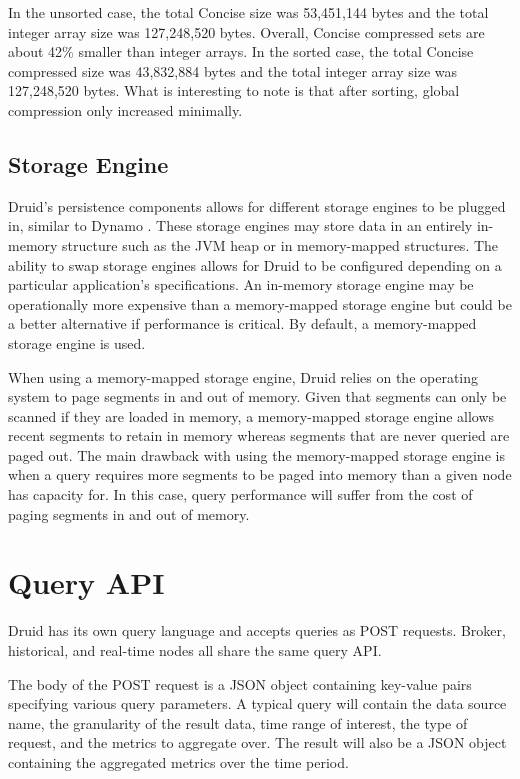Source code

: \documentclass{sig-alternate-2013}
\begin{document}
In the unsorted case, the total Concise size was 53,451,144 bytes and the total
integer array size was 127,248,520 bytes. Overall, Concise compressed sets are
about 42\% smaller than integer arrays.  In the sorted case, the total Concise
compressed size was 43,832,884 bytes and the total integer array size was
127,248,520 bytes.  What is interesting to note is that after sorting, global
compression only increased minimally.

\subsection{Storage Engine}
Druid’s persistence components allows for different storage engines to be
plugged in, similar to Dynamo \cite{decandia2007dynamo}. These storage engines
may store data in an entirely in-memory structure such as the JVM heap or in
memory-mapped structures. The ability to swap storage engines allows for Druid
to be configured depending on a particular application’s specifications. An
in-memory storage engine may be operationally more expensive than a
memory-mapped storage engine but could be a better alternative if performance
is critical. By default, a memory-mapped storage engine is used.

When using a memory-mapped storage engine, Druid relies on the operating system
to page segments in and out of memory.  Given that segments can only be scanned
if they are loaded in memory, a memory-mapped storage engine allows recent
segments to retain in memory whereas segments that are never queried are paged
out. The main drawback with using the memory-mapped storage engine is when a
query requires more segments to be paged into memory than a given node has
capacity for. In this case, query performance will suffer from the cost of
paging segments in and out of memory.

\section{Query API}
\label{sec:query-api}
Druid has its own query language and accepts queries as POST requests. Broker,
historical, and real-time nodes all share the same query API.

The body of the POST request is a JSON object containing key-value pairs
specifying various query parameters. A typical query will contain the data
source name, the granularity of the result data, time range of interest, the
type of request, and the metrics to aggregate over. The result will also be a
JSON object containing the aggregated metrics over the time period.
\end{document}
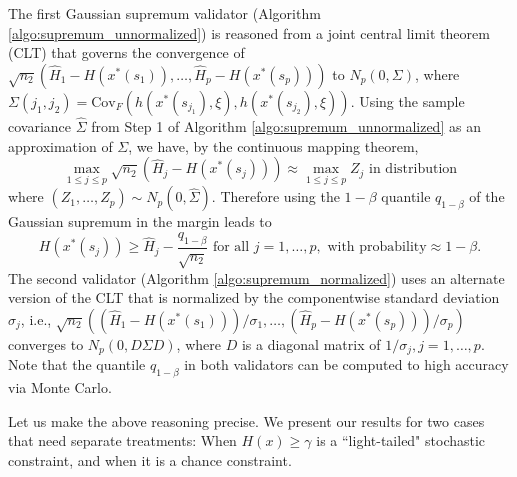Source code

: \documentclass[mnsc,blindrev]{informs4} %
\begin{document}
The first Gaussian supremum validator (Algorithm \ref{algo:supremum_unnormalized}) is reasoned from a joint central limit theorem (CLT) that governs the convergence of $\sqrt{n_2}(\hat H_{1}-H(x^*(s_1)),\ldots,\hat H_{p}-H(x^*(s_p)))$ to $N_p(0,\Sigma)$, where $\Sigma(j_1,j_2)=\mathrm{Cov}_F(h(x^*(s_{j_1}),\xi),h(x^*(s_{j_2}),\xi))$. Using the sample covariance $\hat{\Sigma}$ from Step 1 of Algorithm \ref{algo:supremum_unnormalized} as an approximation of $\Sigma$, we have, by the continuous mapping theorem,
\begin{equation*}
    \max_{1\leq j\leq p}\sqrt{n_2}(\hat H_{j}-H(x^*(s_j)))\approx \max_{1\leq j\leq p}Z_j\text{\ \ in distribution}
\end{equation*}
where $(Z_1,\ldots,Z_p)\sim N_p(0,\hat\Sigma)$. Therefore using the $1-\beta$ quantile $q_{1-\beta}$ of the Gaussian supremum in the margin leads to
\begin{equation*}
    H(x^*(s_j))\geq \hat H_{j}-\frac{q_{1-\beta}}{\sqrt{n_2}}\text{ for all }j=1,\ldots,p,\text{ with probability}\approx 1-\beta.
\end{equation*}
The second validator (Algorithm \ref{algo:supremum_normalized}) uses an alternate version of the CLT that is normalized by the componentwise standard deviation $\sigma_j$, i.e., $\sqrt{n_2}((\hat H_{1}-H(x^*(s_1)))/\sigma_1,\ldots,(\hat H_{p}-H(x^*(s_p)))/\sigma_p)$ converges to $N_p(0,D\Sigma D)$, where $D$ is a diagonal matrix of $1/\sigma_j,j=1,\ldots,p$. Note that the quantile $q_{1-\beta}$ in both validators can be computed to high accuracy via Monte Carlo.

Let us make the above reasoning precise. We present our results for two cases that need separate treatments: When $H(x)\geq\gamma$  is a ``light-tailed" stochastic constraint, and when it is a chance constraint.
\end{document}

##########

Only the pictures are to be omitted; restate everything else above exactly.

Source code

: \documentclass{sig-alternate-2013}
\begin{document}
In the unsorted case, the total Concise size was 53,451,144 bytes and the total
integer array size was 127,248,520 bytes. Overall, Concise compressed sets are
about 42\% smaller than integer arrays.  In the sorted case, the total Concise
compressed size was 43,832,884 bytes and the total integer array size was
127,248,520 bytes.  What is interesting to note is that after sorting, global
compression only increased minimally.

\subsection{Storage Engine}
Druid’s persistence components allows for different storage engines to be
plugged in, similar to Dynamo \cite{decandia2007dynamo}. These storage engines
may store data in an entirely in-memory structure such as the JVM heap or in
memory-mapped structures. The ability to swap storage engines allows for Druid
to be configured depending on a particular application’s specifications. An
in-memory storage engine may be operationally more expensive than a
memory-mapped storage engine but could be a better alternative if performance
is critical. By default, a memory-mapped storage engine is used.

When using a memory-mapped storage engine, Druid relies on the operating system
to page segments in and out of memory.  Given that segments can only be scanned
if they are loaded in memory, a memory-mapped storage engine allows recent
segments to retain in memory whereas segments that are never queried are paged
out. The main drawback with using the memory-mapped storage engine is when a
query requires more segments to be paged into memory than a given node has
capacity for. In this case, query performance will suffer from the cost of
paging segments in and out of memory.

\section{Query API}
\label{sec:query-api}
Druid has its own query language and accepts queries as POST requests. Broker,
historical, and real-time nodes all share the same query API.

The body of the POST request is a JSON object containing key-value pairs
specifying various query parameters. A typical query will contain the data
source name, the granularity of the result data, time range of interest, the
type of request, and the metrics to aggregate over. The result will also be a
JSON object containing the aggregated metrics over the time period.
\end{document}
Source code

: \documentclass[mnsc,blindrev]{informs4} %
\begin{document}
The first Gaussian supremum validator (Algorithm \ref{algo:supremum_unnormalized}) is reasoned from a joint central limit theorem (CLT) that governs the convergence of $\sqrt{n_2}(\hat H_{1}-H(x^*(s_1)),\ldots,\hat H_{p}-H(x^*(s_p)))$ to $N_p(0,\Sigma)$, where $\Sigma(j_1,j_2)=\mathrm{Cov}_F(h(x^*(s_{j_1}),\xi),h(x^*(s_{j_2}),\xi))$. Using the sample covariance $\hat{\Sigma}$ from Step 1 of Algorithm \ref{algo:supremum_unnormalized} as an approximation of $\Sigma$, we have, by the continuous mapping theorem,
\begin{equation*}
    \max_{1\leq j\leq p}\sqrt{n_2}(\hat H_{j}-H(x^*(s_j)))\approx \max_{1\leq j\leq p}Z_j\text{\ \ in distribution}
\end{equation*}
where $(Z_1,\ldots,Z_p)\sim N_p(0,\hat\Sigma)$. Therefore using the $1-\beta$ quantile $q_{1-\beta}$ of the Gaussian supremum in the margin leads to
\begin{equation*}
    H(x^*(s_j))\geq \hat H_{j}-\frac{q_{1-\beta}}{\sqrt{n_2}}\text{ for all }j=1,\ldots,p,\text{ with probability}\approx 1-\beta.
\end{equation*}
The second validator (Algorithm \ref{algo:supremum_normalized}) uses an alternate version of the CLT that is normalized by the componentwise standard deviation $\sigma_j$, i.e., $\sqrt{n_2}((\hat H_{1}-H(x^*(s_1)))/\sigma_1,\ldots,(\hat H_{p}-H(x^*(s_p)))/\sigma_p)$ converges to $N_p(0,D\Sigma D)$, where $D$ is a diagonal matrix of $1/\sigma_j,j=1,\ldots,p$. Note that the quantile $q_{1-\beta}$ in both validators can be computed to high accuracy via Monte Carlo.

Let us make the above reasoning precise. We present our results for two cases that need separate treatments: When $H(x)\geq\gamma$  is a ``light-tailed" stochastic constraint, and when it is a chance constraint.
\end{document}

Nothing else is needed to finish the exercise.